-- INPUT FOR THIS TASK follows --

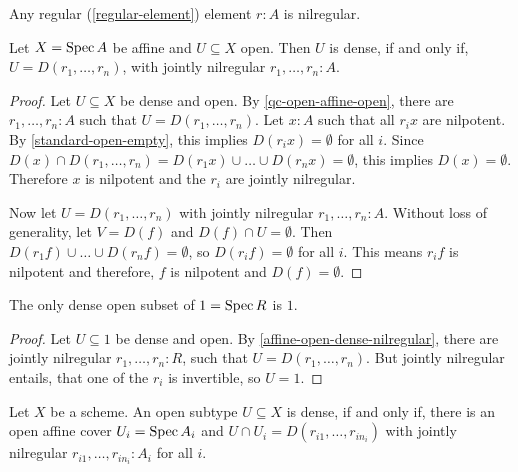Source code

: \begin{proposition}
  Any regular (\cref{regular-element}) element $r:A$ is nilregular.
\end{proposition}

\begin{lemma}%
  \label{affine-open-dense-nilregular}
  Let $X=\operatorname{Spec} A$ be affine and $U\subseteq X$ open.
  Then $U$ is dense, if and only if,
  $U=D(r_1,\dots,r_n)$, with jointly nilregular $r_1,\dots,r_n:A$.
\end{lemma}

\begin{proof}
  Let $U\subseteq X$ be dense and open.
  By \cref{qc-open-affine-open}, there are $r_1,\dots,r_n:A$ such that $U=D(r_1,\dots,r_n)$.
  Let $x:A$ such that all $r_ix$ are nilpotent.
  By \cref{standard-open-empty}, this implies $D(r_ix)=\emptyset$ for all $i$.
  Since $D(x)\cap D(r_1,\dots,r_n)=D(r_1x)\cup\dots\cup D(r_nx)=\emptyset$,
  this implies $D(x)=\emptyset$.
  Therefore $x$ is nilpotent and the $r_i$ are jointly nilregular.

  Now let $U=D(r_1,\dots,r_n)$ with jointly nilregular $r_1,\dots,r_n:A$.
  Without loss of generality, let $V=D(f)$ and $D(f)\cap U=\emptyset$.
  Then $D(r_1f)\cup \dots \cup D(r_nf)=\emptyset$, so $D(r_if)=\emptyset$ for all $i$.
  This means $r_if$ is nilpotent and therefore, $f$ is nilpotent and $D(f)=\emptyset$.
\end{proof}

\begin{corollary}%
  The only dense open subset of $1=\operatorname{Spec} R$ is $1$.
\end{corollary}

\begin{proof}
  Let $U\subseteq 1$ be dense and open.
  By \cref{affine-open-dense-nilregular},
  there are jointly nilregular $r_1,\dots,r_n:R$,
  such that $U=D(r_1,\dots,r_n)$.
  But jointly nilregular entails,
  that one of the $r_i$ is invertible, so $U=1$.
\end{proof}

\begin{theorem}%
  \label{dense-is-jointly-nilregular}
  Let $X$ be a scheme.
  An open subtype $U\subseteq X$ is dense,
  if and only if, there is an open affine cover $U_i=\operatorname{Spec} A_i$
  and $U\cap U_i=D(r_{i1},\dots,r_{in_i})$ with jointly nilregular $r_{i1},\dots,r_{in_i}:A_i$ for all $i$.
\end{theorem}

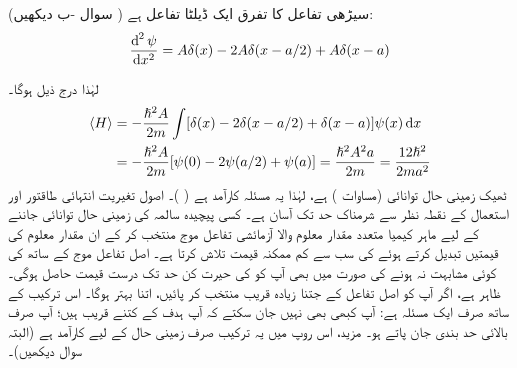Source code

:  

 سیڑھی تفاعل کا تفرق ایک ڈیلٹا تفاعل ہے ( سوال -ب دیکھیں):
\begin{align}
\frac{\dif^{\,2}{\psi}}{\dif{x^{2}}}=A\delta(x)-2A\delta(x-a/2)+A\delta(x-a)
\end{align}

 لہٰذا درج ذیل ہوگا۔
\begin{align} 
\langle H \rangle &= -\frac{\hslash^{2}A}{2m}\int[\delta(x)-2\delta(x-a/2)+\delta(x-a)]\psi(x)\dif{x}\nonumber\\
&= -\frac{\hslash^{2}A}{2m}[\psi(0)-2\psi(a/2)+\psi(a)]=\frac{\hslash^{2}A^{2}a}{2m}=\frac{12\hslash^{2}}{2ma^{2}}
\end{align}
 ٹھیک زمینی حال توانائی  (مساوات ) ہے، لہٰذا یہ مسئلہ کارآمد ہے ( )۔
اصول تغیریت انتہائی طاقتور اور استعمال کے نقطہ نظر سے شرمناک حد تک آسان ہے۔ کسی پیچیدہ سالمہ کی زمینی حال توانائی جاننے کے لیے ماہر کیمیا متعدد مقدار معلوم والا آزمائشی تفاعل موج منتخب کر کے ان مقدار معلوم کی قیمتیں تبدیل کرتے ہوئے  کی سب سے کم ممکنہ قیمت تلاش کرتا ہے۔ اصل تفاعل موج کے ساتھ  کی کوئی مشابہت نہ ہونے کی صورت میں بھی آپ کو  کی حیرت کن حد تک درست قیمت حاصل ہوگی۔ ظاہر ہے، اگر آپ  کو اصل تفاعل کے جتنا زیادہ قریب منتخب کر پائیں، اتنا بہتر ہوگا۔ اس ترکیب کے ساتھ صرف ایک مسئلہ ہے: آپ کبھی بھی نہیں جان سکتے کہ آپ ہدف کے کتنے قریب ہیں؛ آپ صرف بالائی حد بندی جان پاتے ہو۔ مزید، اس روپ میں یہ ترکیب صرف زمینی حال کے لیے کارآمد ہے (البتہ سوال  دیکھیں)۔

-- INPUT FOR THIS TASK concluded --
-- INPUT FOR THIS TASK follows --

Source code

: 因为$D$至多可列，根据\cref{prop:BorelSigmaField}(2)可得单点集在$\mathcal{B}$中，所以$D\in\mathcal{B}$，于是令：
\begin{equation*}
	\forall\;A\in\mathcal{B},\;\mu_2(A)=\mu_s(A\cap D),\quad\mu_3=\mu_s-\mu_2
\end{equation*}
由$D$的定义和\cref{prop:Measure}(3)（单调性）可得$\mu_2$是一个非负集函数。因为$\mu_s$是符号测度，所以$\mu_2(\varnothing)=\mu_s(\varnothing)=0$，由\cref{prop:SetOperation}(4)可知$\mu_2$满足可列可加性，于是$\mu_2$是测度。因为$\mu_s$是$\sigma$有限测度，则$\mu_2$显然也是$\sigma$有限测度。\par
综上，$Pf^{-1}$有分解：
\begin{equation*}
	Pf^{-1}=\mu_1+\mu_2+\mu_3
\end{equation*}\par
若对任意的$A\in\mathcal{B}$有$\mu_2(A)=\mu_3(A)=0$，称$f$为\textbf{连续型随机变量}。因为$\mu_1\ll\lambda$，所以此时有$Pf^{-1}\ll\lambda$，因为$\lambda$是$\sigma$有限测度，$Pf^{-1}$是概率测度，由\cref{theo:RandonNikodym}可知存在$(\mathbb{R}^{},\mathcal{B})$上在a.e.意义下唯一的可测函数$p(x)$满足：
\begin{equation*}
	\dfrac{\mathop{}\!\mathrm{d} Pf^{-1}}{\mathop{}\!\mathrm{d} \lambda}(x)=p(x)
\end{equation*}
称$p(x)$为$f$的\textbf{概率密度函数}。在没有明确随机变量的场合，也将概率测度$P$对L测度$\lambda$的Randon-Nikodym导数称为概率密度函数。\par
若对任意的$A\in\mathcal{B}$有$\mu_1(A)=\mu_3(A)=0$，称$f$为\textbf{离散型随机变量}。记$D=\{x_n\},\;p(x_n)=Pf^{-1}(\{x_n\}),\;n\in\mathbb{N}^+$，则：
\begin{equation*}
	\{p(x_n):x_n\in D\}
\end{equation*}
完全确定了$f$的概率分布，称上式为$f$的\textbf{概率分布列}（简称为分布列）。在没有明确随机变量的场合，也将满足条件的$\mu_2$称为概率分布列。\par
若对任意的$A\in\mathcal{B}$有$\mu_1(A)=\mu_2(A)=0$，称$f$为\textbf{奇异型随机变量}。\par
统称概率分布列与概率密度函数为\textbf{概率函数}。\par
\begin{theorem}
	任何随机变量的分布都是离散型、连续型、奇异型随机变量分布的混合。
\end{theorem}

-- INPUT FOR THIS TASK concluded --

Reproduce verbatim only the segment of the listing bounded by the line containing "Then $D(r_1f)\cup \dots" and the line containing "Let $U\subseteq 1$ be dense and open.", with both boundary lines included.

  Then $D(r_1f)\cup \dots \cup D(r_nf)=\emptyset$, so $D(r_if)=\emptyset$ for all $i$.
  This means $r_if$ is nilpotent and therefore, $f$ is nilpotent and $D(f)=\emptyset$.
\end{proof}

\begin{corollary}%
  The only dense open subset of $1=\operatorname{Spec} R$ is $1$.
\end{corollary}

\begin{proof}
  Let $U\subseteq 1$ be dense and open.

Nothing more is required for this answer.